What you need to do -> Although the entries contain pictures, only their text goes into the copy, set down exactly.

Items from a data source:
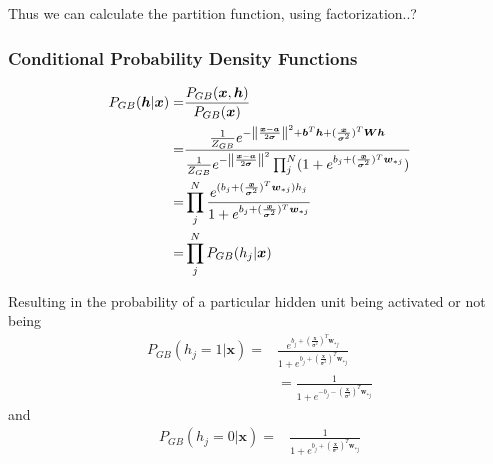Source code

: \documentclass[twoside,english]{uiofysmaster}
\DeclarePairedDelimiter{\norm}{\lVert}{\rVert}
\begin{document}
Thus we can calculate the partition function, using factorization..?

\subsubsection{Conditional Probability Density Functions}
\begin{align}
	P_{GB} (\bm{h}| \bm{x}) =& \frac{P_{GB} (\bm{x}, \bm{h})}{P_{GB} (\bm{x})} \nonumber \\
	=& \frac{\frac{1}{Z_{GB}} e^{-\norm*{\frac{\bm{x} -\bm{a}}{2\bm{\sigma}}}^2 + \bm{b}^T \bm{h} 
	+ (\frac{\bm{x}}{\bm{\sigma}^2})^T \bm{W}\bm{h}}}
	{\frac{1}{Z_{GB}} e^{-\norm*{\frac{\bm{x} -\bm{a}}{2\bm{\sigma}}}^2}
	\prod_j^N (1 + e^{b_j + (\frac{\bm{x}}{\bm{\sigma}^2})^T \bm{w}_{\ast j}} ) }
	\nonumber \\
	=& \prod_j^N \frac{e^{(b_j + (\frac{\bm{x}}{\bm{\sigma}^2})^T \bm{w}_{\ast j})h_j } }
	{1 + e^{b_j + (\frac{\bm{x}}{\bm{\sigma}^2})^T \bm{w}_{\ast j}}} \nonumber \\
	=& \prod_j^N P_{GB} (h_j|\bm{x})
\end{align}

Resulting in the probability of a particular hidden unit being activated or not being
\begin{align}
	P_{GB} (h_j =1 | \bm{x}) =& \frac{e^{b_j + (\frac{\bm{x}}{\bm{\sigma}^2})^T \bm{w}_{\ast j} } }
	{1 + e^{b_j + (\frac{\bm{x}}{\bm{\sigma}^2})^T \bm{w}_{\ast j}}} \nonumber \\
	&= \frac{1}{1 + e^{-b_j - (\frac{\bm{x}}{\bm{\sigma}^2})^T \bm{w}_{\ast j}}}
\end{align}
and
\begin{align}
	P_{GB} (h_j =0 | \bm{x}) =&
	\frac{1}{1 + e^{b_j +(\frac{\bm{x}}{\bm{\sigma}^2})^T \bm{w}_{\ast j}}}
\end{align}
\end{document}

Completed task ->
Source code

: \documentclass[twoside,english]{uiofysmaster}
\DeclarePairedDelimiter{\norm}{\lVert}{\rVert}
\begin{document}
Thus we can calculate the partition function, using factorization..?

\subsubsection{Conditional Probability Density Functions}
\begin{align}
	P_{GB} (\bm{h}| \bm{x}) =& \frac{P_{GB} (\bm{x}, \bm{h})}{P_{GB} (\bm{x})} \nonumber \\
	=& \frac{\frac{1}{Z_{GB}} e^{-\norm*{\frac{\bm{x} -\bm{a}}{2\bm{\sigma}}}^2 + \bm{b}^T \bm{h} 
	+ (\frac{\bm{x}}{\bm{\sigma}^2})^T \bm{W}\bm{h}}}
	{\frac{1}{Z_{GB}} e^{-\norm*{\frac{\bm{x} -\bm{a}}{2\bm{\sigma}}}^2}
	\prod_j^N (1 + e^{b_j + (\frac{\bm{x}}{\bm{\sigma}^2})^T \bm{w}_{\ast j}} ) }
	\nonumber \\
	=& \prod_j^N \frac{e^{(b_j + (\frac{\bm{x}}{\bm{\sigma}^2})^T \bm{w}_{\ast j})h_j } }
	{1 + e^{b_j + (\frac{\bm{x}}{\bm{\sigma}^2})^T \bm{w}_{\ast j}}} \nonumber \\
	=& \prod_j^N P_{GB} (h_j|\bm{x})
\end{align}

Resulting in the probability of a particular hidden unit being activated or not being
\begin{align}
	P_{GB} (h_j =1 | \bm{x}) =& \frac{e^{b_j + (\frac{\bm{x}}{\bm{\sigma}^2})^T \bm{w}_{\ast j} } }
	{1 + e^{b_j + (\frac{\bm{x}}{\bm{\sigma}^2})^T \bm{w}_{\ast j}}} \nonumber \\
	&= \frac{1}{1 + e^{-b_j - (\frac{\bm{x}}{\bm{\sigma}^2})^T \bm{w}_{\ast j}}}
\end{align}
and
\begin{align}
	P_{GB} (h_j =0 | \bm{x}) =&
	\frac{1}{1 + e^{b_j +(\frac{\bm{x}}{\bm{\sigma}^2})^T \bm{w}_{\ast j}}}
\end{align}
\end{document}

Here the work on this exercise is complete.